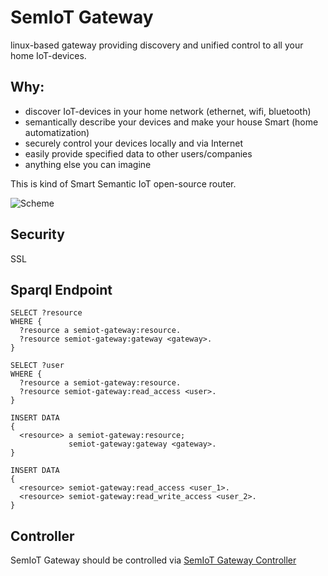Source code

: # SemIoT Gateway

linux-based gateway providing discovery and unified control
to all your home IoT-devices.

## Why:

+ discover IoT-devices in your home network (ethernet, wifi, bluetooth)
+ semantically describe your devices and make your house Smart (home automatization)
+ securely control your devices locally and via Internet
+ easily provide specified data to other users/companies
+ anything else you can imagine

This is kind of Smart Semantic IoT open-source router.

![Scheme](https://github.com/semiotproject/semiot-gateway/raw/master/scheme.png)

## Security
SSL

## Sparql Endpoint


```
SELECT ?resource
WHERE {
  ?resource a semiot-gateway:resource.
  ?resource semiot-gateway:gateway <gateway>.
}
```

```
SELECT ?user
WHERE {
  ?resource a semiot-gateway:resource.
  ?resource semiot-gateway:read_access <user>.
}
```

```
INSERT DATA
{
  <resource> a semiot-gateway:resource;
             semiot-gateway:gateway <gateway>.
}
```

```
INSERT DATA
{
  <resource> semiot-gateway:read_access <user_1>.
  <resource> semiot-gateway:read_write_access <user_2>.
}
```

## Controller

SemIoT Gateway should be controlled via [SemIoT Gateway Controller](https://github.com/semiotproject/semiot-gateway-controller)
------------------------------------------------------------
▸ Problem statement
Which lines in the listing above include the string "semiotproject"? Copy each of them.

▸ Answer for the task
![Scheme](https://github.com/semiotproject/semiot-gateway/raw/master/scheme.png)
SemIoT Gateway should be controlled via [SemIoT Gateway Controller](https://github.com/semiotproject/semiot-gateway-controller)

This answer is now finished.